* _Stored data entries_
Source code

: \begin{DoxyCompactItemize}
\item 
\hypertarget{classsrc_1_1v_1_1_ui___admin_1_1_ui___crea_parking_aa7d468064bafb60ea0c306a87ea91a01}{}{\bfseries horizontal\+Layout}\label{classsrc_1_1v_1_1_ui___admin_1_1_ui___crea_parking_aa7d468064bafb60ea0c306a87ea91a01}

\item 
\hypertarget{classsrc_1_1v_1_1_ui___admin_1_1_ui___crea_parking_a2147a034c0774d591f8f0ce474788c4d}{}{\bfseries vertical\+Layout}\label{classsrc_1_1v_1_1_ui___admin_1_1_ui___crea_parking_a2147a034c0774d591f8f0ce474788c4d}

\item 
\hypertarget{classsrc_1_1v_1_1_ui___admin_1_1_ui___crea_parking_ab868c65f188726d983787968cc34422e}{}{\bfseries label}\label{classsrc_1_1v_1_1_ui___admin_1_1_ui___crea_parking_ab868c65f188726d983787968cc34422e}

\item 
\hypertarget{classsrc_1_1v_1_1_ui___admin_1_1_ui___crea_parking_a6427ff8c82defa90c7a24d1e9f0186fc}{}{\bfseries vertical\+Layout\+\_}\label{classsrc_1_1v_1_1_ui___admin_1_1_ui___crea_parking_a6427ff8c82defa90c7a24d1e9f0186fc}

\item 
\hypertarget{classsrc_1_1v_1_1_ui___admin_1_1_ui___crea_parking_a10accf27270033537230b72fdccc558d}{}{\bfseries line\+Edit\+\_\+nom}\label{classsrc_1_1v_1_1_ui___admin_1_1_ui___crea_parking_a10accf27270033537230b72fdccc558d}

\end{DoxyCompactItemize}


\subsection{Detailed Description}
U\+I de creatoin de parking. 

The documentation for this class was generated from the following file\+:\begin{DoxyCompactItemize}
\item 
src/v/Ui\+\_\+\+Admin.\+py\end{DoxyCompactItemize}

* _WORK ORDER_
Find "DoxyCompactItemize" in the data above. Report each line where it appears.

* _RESULT_
: \begin{DoxyCompactItemize}
\end{DoxyCompactItemize}
The documentation for this class was generated from the following file\+:\begin{DoxyCompactItemize}
src/v/Ui\+\_\+\+Admin.\+py\end{DoxyCompactItemize}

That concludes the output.